--- Data records Enclosed Below ---
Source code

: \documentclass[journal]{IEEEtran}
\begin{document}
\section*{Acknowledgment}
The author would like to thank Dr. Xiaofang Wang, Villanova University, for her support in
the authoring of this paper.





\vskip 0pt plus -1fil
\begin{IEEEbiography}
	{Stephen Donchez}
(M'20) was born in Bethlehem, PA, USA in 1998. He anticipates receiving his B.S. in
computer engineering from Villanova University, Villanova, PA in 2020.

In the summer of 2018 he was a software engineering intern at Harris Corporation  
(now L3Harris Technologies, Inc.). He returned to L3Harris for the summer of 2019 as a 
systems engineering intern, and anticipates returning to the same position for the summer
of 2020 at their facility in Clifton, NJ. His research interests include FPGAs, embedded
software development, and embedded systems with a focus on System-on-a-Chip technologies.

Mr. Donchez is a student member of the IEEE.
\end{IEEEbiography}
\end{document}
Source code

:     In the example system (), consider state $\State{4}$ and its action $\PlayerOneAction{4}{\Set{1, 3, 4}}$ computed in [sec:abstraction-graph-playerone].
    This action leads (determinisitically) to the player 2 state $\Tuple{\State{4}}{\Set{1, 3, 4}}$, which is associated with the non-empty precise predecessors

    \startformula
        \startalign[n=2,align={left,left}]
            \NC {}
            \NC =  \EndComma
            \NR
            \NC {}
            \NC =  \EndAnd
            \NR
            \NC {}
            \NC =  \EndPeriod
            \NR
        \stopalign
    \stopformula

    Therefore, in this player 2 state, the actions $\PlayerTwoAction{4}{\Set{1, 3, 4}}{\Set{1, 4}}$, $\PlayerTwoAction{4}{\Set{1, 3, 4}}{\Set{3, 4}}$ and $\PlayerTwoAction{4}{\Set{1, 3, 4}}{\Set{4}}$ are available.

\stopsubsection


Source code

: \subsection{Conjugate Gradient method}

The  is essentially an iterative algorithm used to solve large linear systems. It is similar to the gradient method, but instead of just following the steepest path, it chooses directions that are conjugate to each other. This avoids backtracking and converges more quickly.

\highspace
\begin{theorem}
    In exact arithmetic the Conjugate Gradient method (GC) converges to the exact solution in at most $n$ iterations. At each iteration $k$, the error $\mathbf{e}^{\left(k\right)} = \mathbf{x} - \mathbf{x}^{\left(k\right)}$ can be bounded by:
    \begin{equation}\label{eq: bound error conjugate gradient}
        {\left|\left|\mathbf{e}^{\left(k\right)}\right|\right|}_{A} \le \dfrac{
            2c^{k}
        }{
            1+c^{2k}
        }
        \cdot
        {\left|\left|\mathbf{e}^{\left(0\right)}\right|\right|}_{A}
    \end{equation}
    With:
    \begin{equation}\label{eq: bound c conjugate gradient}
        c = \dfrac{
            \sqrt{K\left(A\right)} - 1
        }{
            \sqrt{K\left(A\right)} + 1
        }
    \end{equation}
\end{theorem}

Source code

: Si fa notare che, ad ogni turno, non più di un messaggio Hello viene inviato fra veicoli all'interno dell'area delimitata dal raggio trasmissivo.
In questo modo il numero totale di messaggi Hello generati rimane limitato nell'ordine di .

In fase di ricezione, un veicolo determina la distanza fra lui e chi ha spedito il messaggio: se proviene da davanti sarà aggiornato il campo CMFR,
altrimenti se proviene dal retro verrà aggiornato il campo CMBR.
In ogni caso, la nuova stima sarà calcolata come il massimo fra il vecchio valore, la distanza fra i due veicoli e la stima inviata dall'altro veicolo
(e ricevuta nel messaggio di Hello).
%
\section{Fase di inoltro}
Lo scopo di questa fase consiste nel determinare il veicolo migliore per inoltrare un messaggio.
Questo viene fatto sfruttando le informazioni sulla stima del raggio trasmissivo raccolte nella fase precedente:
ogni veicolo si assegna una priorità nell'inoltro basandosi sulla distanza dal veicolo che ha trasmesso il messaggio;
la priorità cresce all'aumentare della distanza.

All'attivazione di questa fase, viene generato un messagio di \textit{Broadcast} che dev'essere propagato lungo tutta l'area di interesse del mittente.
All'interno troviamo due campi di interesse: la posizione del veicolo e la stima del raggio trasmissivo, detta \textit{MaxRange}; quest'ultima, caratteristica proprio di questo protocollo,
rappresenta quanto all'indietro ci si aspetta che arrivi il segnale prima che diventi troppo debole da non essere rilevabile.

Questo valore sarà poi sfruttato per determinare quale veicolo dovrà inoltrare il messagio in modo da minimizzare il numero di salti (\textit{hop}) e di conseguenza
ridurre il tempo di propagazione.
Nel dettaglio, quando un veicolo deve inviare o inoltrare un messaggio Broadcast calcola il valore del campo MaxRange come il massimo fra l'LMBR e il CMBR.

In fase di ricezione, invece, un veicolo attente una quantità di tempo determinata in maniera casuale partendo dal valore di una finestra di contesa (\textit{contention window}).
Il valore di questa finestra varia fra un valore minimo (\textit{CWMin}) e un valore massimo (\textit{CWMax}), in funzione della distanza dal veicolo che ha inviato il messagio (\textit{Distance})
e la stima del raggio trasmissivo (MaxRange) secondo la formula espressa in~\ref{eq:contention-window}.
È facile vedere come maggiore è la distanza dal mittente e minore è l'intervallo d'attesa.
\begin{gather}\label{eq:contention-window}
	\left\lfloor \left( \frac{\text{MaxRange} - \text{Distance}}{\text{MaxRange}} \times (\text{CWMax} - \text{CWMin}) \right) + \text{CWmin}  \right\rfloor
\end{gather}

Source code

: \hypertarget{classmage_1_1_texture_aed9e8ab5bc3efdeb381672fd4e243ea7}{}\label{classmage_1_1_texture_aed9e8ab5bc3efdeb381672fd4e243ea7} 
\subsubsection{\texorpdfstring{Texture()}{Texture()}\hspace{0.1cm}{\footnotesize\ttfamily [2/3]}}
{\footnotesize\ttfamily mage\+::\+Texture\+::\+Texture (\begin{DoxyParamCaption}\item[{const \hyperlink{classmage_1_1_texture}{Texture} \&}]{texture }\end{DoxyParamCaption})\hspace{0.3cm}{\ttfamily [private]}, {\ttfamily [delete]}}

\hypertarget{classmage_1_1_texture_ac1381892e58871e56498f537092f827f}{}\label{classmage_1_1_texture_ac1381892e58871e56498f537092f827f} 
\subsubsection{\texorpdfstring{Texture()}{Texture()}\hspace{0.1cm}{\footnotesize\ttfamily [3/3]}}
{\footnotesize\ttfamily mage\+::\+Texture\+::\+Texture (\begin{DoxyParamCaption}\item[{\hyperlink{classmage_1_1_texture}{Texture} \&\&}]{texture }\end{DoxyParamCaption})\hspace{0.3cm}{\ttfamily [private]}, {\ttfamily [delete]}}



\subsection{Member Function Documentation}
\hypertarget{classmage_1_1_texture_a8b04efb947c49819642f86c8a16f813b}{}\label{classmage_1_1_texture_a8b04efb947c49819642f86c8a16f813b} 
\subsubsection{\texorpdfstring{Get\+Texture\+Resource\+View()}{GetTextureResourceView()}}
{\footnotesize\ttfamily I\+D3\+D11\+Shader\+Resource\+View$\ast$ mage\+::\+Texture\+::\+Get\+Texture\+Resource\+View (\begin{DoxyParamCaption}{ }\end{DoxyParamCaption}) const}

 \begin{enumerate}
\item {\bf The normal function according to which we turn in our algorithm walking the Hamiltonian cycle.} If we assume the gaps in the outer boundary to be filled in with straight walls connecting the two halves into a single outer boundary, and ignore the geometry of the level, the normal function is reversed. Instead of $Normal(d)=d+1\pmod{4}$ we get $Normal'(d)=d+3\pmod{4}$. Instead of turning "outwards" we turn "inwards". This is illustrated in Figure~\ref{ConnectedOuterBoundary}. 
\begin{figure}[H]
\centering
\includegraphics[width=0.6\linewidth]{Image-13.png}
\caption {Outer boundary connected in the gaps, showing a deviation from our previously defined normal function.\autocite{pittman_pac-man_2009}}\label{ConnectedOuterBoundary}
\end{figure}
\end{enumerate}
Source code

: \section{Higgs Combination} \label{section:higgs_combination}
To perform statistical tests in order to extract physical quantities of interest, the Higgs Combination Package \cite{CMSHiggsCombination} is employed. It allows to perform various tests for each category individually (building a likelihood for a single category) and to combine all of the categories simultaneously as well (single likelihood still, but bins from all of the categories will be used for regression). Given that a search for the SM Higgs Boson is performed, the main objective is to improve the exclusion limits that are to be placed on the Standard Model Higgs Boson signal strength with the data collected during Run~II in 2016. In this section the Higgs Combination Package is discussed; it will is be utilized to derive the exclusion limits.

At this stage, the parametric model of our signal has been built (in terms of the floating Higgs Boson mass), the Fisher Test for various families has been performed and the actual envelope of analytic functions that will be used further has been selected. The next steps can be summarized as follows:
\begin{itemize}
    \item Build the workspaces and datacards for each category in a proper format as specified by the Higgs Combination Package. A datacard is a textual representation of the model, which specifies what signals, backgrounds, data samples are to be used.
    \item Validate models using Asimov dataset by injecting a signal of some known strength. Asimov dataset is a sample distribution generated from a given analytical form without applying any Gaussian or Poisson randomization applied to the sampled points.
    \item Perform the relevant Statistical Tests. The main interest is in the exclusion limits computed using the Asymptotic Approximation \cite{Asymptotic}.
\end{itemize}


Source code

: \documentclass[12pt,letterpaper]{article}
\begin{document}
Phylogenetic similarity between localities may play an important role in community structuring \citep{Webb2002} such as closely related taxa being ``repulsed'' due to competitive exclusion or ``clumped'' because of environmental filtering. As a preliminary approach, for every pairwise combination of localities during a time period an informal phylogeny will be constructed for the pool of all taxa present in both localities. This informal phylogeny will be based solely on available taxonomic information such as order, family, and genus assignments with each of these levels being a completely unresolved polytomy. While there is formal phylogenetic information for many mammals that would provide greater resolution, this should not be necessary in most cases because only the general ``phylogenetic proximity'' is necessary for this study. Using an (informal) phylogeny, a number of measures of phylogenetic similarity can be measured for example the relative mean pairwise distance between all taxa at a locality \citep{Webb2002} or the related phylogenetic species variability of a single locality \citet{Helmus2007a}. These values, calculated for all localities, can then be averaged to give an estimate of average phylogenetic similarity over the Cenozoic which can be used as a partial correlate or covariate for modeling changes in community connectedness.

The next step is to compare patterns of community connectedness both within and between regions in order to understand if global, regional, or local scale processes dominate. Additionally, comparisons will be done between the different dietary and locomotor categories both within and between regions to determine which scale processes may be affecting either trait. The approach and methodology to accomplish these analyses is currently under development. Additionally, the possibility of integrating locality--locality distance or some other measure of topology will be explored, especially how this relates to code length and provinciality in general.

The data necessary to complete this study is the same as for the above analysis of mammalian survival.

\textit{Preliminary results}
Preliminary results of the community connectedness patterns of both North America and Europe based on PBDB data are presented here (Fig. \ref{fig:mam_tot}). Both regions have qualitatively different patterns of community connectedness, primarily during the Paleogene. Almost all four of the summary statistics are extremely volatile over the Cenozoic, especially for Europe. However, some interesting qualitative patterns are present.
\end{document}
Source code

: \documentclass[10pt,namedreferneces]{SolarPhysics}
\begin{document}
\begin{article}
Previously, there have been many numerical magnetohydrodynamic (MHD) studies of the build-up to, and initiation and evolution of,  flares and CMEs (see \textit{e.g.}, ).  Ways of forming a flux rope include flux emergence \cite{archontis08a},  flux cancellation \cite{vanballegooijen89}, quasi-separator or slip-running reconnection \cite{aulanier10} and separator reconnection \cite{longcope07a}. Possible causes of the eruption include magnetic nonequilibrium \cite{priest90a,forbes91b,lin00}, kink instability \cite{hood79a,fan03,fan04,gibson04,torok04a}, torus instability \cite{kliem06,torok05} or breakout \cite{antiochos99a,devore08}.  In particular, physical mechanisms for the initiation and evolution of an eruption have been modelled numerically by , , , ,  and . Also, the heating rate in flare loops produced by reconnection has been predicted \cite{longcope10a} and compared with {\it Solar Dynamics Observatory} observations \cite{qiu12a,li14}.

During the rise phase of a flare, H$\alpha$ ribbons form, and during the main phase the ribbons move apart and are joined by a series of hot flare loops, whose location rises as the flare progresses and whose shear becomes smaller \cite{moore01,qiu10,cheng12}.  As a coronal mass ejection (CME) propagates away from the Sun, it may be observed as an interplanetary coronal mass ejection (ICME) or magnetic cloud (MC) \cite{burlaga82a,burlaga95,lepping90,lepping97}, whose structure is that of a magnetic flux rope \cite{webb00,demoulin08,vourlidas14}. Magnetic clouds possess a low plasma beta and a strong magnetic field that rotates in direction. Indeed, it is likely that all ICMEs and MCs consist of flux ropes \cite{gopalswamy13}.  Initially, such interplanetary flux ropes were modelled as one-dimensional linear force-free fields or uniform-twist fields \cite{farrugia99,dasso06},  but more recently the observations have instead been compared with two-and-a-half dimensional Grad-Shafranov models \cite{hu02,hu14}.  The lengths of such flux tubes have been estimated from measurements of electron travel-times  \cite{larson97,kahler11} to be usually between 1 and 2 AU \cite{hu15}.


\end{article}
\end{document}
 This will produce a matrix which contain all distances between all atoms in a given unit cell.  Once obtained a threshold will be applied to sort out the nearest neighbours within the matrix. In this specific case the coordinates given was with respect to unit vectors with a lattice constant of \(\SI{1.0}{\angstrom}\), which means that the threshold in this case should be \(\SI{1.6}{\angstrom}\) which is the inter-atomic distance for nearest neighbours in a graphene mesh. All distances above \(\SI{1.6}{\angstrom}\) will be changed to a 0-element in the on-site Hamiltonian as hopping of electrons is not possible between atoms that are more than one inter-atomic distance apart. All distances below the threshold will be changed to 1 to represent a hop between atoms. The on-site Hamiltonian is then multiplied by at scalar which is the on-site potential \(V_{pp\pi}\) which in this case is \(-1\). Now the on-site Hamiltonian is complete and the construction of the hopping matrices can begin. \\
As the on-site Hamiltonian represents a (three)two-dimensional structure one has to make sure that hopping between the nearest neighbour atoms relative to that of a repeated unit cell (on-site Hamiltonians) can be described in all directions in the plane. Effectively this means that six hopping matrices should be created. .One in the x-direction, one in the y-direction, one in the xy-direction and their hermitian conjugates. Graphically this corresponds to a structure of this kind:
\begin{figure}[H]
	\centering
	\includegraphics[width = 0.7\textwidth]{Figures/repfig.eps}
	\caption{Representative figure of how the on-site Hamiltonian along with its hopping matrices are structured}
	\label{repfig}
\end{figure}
--- End of Enclosed Data records ---
Give an exact copy of the lines above, from the top of the records to the line that contains "In the summer", taking in both ends.

Source code

: \documentclass[journal]{IEEEtran}
\begin{document}
\section*{Acknowledgment}
The author would like to thank Dr. Xiaofang Wang, Villanova University, for her support in
the authoring of this paper.





\vskip 0pt plus -1fil
\begin{IEEEbiography}
	{Stephen Donchez}
(M'20) was born in Bethlehem, PA, USA in 1998. He anticipates receiving his B.S. in
computer engineering from Villanova University, Villanova, PA in 2020.

In the summer of 2018 he was a software engineering intern at Harris Corporation  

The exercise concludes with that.